■ **What you should do**
Leaving the pictures aside, reproduce the data in full and word for word.

■ **Dataset records**
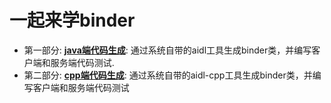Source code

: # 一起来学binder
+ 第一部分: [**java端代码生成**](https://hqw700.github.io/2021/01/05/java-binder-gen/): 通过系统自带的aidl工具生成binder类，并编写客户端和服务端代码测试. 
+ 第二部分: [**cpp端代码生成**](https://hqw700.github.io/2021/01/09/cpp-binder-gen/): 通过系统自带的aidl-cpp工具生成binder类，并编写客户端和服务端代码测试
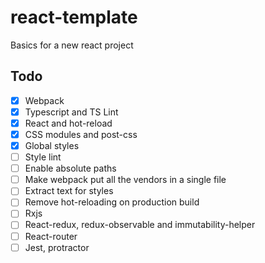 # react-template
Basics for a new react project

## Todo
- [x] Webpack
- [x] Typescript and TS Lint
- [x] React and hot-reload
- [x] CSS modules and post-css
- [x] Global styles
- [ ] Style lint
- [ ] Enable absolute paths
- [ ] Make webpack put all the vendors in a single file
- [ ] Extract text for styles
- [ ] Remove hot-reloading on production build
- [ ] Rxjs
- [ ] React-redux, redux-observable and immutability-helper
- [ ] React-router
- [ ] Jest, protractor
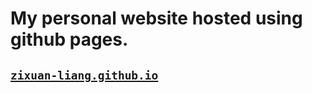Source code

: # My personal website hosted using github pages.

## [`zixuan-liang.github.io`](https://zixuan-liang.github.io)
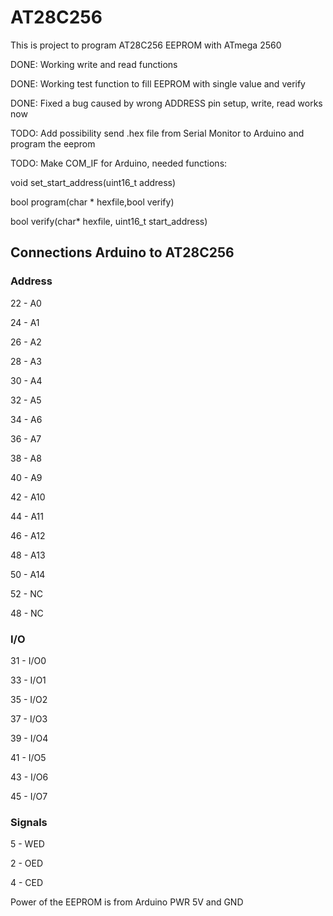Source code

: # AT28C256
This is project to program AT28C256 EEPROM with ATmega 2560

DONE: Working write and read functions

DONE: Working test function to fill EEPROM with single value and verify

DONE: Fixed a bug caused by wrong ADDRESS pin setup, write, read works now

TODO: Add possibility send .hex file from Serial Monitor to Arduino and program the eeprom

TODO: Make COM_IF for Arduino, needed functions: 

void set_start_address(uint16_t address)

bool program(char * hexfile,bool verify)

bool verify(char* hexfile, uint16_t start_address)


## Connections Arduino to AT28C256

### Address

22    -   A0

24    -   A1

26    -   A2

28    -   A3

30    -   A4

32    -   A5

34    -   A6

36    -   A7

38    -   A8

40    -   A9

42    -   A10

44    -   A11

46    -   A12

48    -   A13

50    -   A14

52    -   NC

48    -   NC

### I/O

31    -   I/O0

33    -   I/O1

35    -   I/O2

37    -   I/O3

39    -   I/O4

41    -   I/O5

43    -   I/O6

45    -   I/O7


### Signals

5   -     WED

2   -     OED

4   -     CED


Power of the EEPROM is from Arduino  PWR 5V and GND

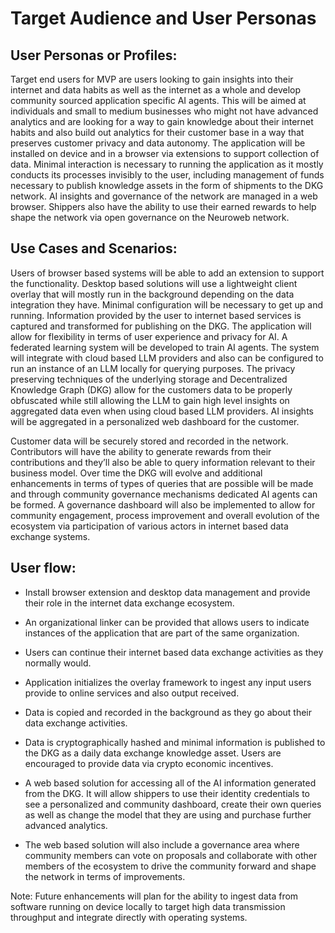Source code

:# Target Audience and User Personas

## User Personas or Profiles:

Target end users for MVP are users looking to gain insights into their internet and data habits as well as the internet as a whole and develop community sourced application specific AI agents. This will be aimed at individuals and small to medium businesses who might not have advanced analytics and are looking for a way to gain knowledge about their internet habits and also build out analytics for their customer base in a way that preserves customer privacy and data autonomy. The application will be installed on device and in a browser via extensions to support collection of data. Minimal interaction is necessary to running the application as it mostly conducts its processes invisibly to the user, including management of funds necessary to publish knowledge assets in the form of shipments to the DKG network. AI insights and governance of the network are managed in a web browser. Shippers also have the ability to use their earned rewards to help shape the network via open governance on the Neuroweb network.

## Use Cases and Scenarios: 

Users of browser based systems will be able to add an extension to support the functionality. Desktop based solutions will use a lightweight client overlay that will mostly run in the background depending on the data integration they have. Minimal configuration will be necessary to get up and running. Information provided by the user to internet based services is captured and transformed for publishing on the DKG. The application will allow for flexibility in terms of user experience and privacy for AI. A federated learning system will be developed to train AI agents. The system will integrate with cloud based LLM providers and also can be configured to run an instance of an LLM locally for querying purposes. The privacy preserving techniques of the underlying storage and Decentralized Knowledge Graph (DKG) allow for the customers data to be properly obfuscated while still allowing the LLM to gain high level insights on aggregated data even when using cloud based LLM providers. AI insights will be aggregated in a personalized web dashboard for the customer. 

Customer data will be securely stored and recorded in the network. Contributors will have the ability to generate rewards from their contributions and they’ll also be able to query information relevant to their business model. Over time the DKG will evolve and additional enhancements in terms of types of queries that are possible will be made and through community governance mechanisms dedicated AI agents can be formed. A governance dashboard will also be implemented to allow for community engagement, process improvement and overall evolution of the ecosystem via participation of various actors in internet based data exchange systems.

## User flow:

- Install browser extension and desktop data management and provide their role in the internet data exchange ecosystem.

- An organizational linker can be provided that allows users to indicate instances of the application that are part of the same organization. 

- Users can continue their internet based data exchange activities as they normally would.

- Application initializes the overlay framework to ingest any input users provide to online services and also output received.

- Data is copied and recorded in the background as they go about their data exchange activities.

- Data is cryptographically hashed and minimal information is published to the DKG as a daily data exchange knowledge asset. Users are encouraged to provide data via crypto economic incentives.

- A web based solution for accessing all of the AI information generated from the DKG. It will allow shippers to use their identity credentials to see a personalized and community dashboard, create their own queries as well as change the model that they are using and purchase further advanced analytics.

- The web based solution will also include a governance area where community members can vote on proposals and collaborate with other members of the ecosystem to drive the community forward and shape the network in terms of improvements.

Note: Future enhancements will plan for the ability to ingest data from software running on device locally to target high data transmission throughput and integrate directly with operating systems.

■ **Output for this task**
Source code

: # 一起来学binder
+ 第一部分: [**java端代码生成**](https://hqw700.github.io/2021/01/05/java-binder-gen/): 通过系统自带的aidl工具生成binder类，并编写客户端和服务端代码测试. 
+ 第二部分: [**cpp端代码生成**](https://hqw700.github.io/2021/01/09/cpp-binder-gen/): 通过系统自带的aidl-cpp工具生成binder类，并编写客户端和服务端代码测试
 # react-template
Basics for a new react project

## Todo
- [x] Webpack
- [x] Typescript and TS Lint
- [x] React and hot-reload
- [x] CSS modules and post-css
- [x] Global styles
- [ ] Style lint
- [ ] Enable absolute paths
- [ ] Make webpack put all the vendors in a single file
- [ ] Extract text for styles
- [ ] Remove hot-reloading on production build
- [ ] Rxjs
- [ ] React-redux, redux-observable and immutability-helper
- [ ] React-router
- [ ] Jest, protractor
Source code

: # My personal website hosted using github pages.

## [`zixuan-liang.github.io`](https://zixuan-liang.github.io)
Source code

: # AT28C256
This is project to program AT28C256 EEPROM with ATmega 2560

DONE: Working write and read functions

DONE: Working test function to fill EEPROM with single value and verify

DONE: Fixed a bug caused by wrong ADDRESS pin setup, write, read works now

TODO: Add possibility send .hex file from Serial Monitor to Arduino and program the eeprom

TODO: Make COM_IF for Arduino, needed functions: 

void set_start_address(uint16_t address)

bool program(char * hexfile,bool verify)

bool verify(char* hexfile, uint16_t start_address)


## Connections Arduino to AT28C256

### Address

22    -   A0

24    -   A1

26    -   A2

28    -   A3

30    -   A4

32    -   A5

34    -   A6

36    -   A7

38    -   A8

40    -   A9

42    -   A10

44    -   A11

46    -   A12

48    -   A13

50    -   A14

52    -   NC

48    -   NC

### I/O

31    -   I/O0

33    -   I/O1

35    -   I/O2

37    -   I/O3

39    -   I/O4

41    -   I/O5

43    -   I/O6

45    -   I/O7


### Signals

5   -     WED

2   -     OED

4   -     CED


Power of the EEPROM is from Arduino  PWR 5V and GND

Source code

:# Target Audience and User Personas

## User Personas or Profiles:

Target end users for MVP are users looking to gain insights into their internet and data habits as well as the internet as a whole and develop community sourced application specific AI agents. This will be aimed at individuals and small to medium businesses who might not have advanced analytics and are looking for a way to gain knowledge about their internet habits and also build out analytics for their customer base in a way that preserves customer privacy and data autonomy. The application will be installed on device and in a browser via extensions to support collection of data. Minimal interaction is necessary to running the application as it mostly conducts its processes invisibly to the user, including management of funds necessary to publish knowledge assets in the form of shipments to the DKG network. AI insights and governance of the network are managed in a web browser. Shippers also have the ability to use their earned rewards to help shape the network via open governance on the Neuroweb network.

## Use Cases and Scenarios: 

Users of browser based systems will be able to add an extension to support the functionality. Desktop based solutions will use a lightweight client overlay that will mostly run in the background depending on the data integration they have. Minimal configuration will be necessary to get up and running. Information provided by the user to internet based services is captured and transformed for publishing on the DKG. The application will allow for flexibility in terms of user experience and privacy for AI. A federated learning system will be developed to train AI agents. The system will integrate with cloud based LLM providers and also can be configured to run an instance of an LLM locally for querying purposes. The privacy preserving techniques of the underlying storage and Decentralized Knowledge Graph (DKG) allow for the customers data to be properly obfuscated while still allowing the LLM to gain high level insights on aggregated data even when using cloud based LLM providers. AI insights will be aggregated in a personalized web dashboard for the customer. 

Customer data will be securely stored and recorded in the network. Contributors will have the ability to generate rewards from their contributions and they’ll also be able to query information relevant to their business model. Over time the DKG will evolve and additional enhancements in terms of types of queries that are possible will be made and through community governance mechanisms dedicated AI agents can be formed. A governance dashboard will also be implemented to allow for community engagement, process improvement and overall evolution of the ecosystem via participation of various actors in internet based data exchange systems.

## User flow:

- Install browser extension and desktop data management and provide their role in the internet data exchange ecosystem.

- An organizational linker can be provided that allows users to indicate instances of the application that are part of the same organization. 

- Users can continue their internet based data exchange activities as they normally would.

- Application initializes the overlay framework to ingest any input users provide to online services and also output received.

- Data is copied and recorded in the background as they go about their data exchange activities.

- Data is cryptographically hashed and minimal information is published to the DKG as a daily data exchange knowledge asset. Users are encouraged to provide data via crypto economic incentives.

- A web based solution for accessing all of the AI information generated from the DKG. It will allow shippers to use their identity credentials to see a personalized and community dashboard, create their own queries as well as change the model that they are using and purchase further advanced analytics.

- The web based solution will also include a governance area where community members can vote on proposals and collaborate with other members of the ecosystem to drive the community forward and shape the network in terms of improvements.

Note: Future enhancements will plan for the ability to ingest data from software running on device locally to target high data transmission throughput and integrate directly with operating systems.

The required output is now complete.